I could see that the homogeneity of the culture may blur the difference of the predicted performance of a person relative to effort ambiguous and effort maximum of the proxy. What it means is that people with more homogenous culture may tend to less believe efforts shown if it is deviant from what they believe is “supposed to be” according to the attributes. Thus the length of the black bar may be less different with the white bar than shown in figure 1, in homogenous cultures.

Korean society is a very homogeneous society due to many reasons: our closed policies about foreign trades during the 17 and 18th centuries (we basically thought China was the best and no other countries were trustworthy), unified race, leftovers from what we were forced to do by Japan in the first half of 1900’s (unified and organized groups are always easy to rule), religious / philosophical belief, etc etc.

I may have to press a little bit about my preconception about the Korean society here.
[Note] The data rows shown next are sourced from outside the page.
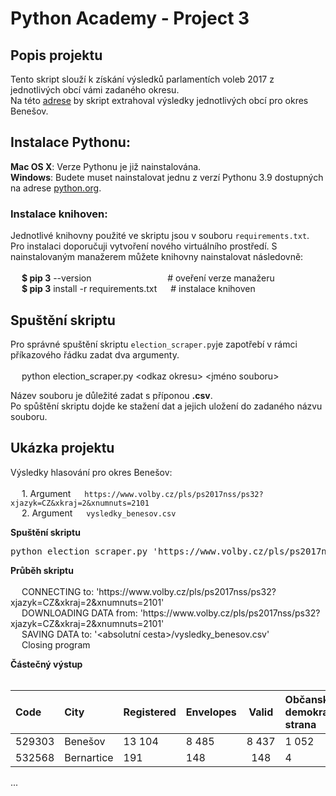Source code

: # Python Academy - Project 3

## Popis projektu
Tento skript slouží k získání výsledků parlamentích voleb 2017 z jednotlivých obcí vámi zadaného okresu.  <br/>
Na této [adrese](https://www.volby.cz/pls/ps2017nss/ps32?xjazyk=CZ&xkraj=2&xnumnuts=2101) by skript extrahoval výsledky jednotlivých obcí pro okres Benešov.

## Instalace Pythonu:
__Mac OS X__: Verze Pythonu je již nainstalována.  <br/>
__Windows__: Budete muset nainstalovat jednu z verzí Pythonu 3.9 dostupných na adrese [python.org](https://www.python.org/getit/).

### Instalace knihoven:<br/>

Jednotlivé knihovny použité ve skriptu jsou v souboru `requirements.txt`. Pro instalaci doporučuji vytvoření nového virtuálního prostředí. S nainstalovaným manažerem můžete knihovny nainstalovat následovně:<br/><br/>
&emsp;  __$ pip 3__ --version &emsp; &emsp; &emsp; &emsp; &emsp;&emsp;&emsp;  # oveření verze manažeru  <br/>
&emsp;  __$ pip 3__ install -r requirements.txt  &emsp;  # instalace knihoven

## Spuštění skriptu <br/>

Pro správné spuštění skriptu `election_scraper.py`je zapotřebí v rámci příkazového řádku zadat dva argumenty.  <br/><br/>
&emsp;  python election_scraper.py <<span></span>odkaz okresu> <jméno souboru>  <br/>

Název souboru je důležité zadat s příponou __.csv__.  <br/>
Po spůštění skriptu dojde ke stažení dat a jejich uložení do zadaného názvu souboru.
  
## Ukázka projektu
  
Výsledky hlasování pro okres Benešov: <br/><br/>
&emsp;    1. Argument &emsp; `https://www.volby.cz/pls/ps2017nss/ps32?xjazyk=CZ&xkraj=2&xnumnuts=2101`  <br/>
&emsp;    2. Argument &emsp; `vysledky_benesov.csv`  <br/>
  
__Spuštění skriptu__  <br/>
<pre>
python election_scraper.py 'https://<span></span>www<span></span>.volby.cz/pls/ps2017nss/ps32?xjazyk=CZ&xkraj=2&xnumnuts=2101' 'vysledky_benesov.csv'
</pre>

__Průběh skriptu__  <br/><br/>
&emsp;  CONNECTING to: 'https://<span></span>www<span></span>.volby.cz/pls/ps2017nss/ps32?xjazyk=CZ&xkraj=2&xnumnuts=2101' <br/>
&emsp;  DOWNLOADING DATA from: 'https://<span></span>www<span></span>.volby.cz/pls/ps2017nss/ps32?xjazyk=CZ&xkraj=2&xnumnuts=2101' <br/>
&emsp;  SAVING DATA to: '<absolutní cesta>/vysledky_benesov.csv'  <br/>
&emsp;  Closing program  <br/> 

__Částečný výstup__  <br/><br/>

|Code|City|Registered|Envelopes|Valid|Občanská demokratická strana|...|
|:---|:---|:---|:---|:---:|:---|:---:|
|529303|Benešov|13 104|8 485|8 437|1 052|...|
|532568|Bernartice|191|148|148|4|...|
...
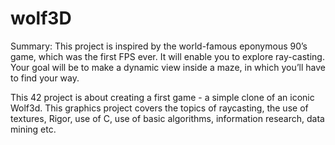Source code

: # wolf3D

<h>Summary: This project is inspired by the world-famous eponymous 90’s game, which was the first FPS ever. It will enable you to explore ray-casting. Your goal will be to make a dynamic view inside a maze, in which you’ll have to find your way.</h>

This 42 project is about creating a first game - a simple clone of an iconic Wolf3d. This graphics project covers the topics of raycasting, the use of textures, Rigor, use of C, use of basic algorithms, information research, data mining etc. 
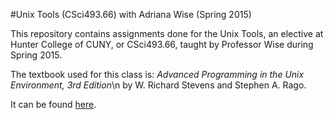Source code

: #Unix Tools (CSci493.66)
with Adriana Wise (Spring 2015)

This repository contains assignments done for the Unix Tools, an elective at Hunter College of CUNY, or CSci493.66, taught by Professor Wise during Spring 2015.


The textbook used for this class is:
*Advanced Programming in the Unix Environment, 3rd Edition*\n
by W. Richard Stevens and Stephen A. Rago.


It can be found [here](http://www.amazon.com/Advanced-Programming-UNIX-Environment-Edition/dp/0321637739).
People with certain attributes behave certain ways, or at least are expected to behave certain ways. (although we are getting better) Thus we are not used to coping with a person who is difficult to anticipate based on the attributes. The culture is nicely fitting in with the nice symmetrical bell shaped curve, and anything that is outside the curve is supposed to be deviant, and somehow will be assessed by the standards that are inside the bell curve. The standards in the bell curve are the assessments with the attributes in the proxy model, and the proxy is always a sample of the population that is ideally graphed as the bell curve. Thus again the effort maximum may not win the belief toward perceptions around attributes, if the effort maximum contradicts what the proxy should do according to the attributes.

Paul Resnick's picture

A little trouble following this

I had a little trouble understanding the first and last paragraphs due to grammatical/word choice issues.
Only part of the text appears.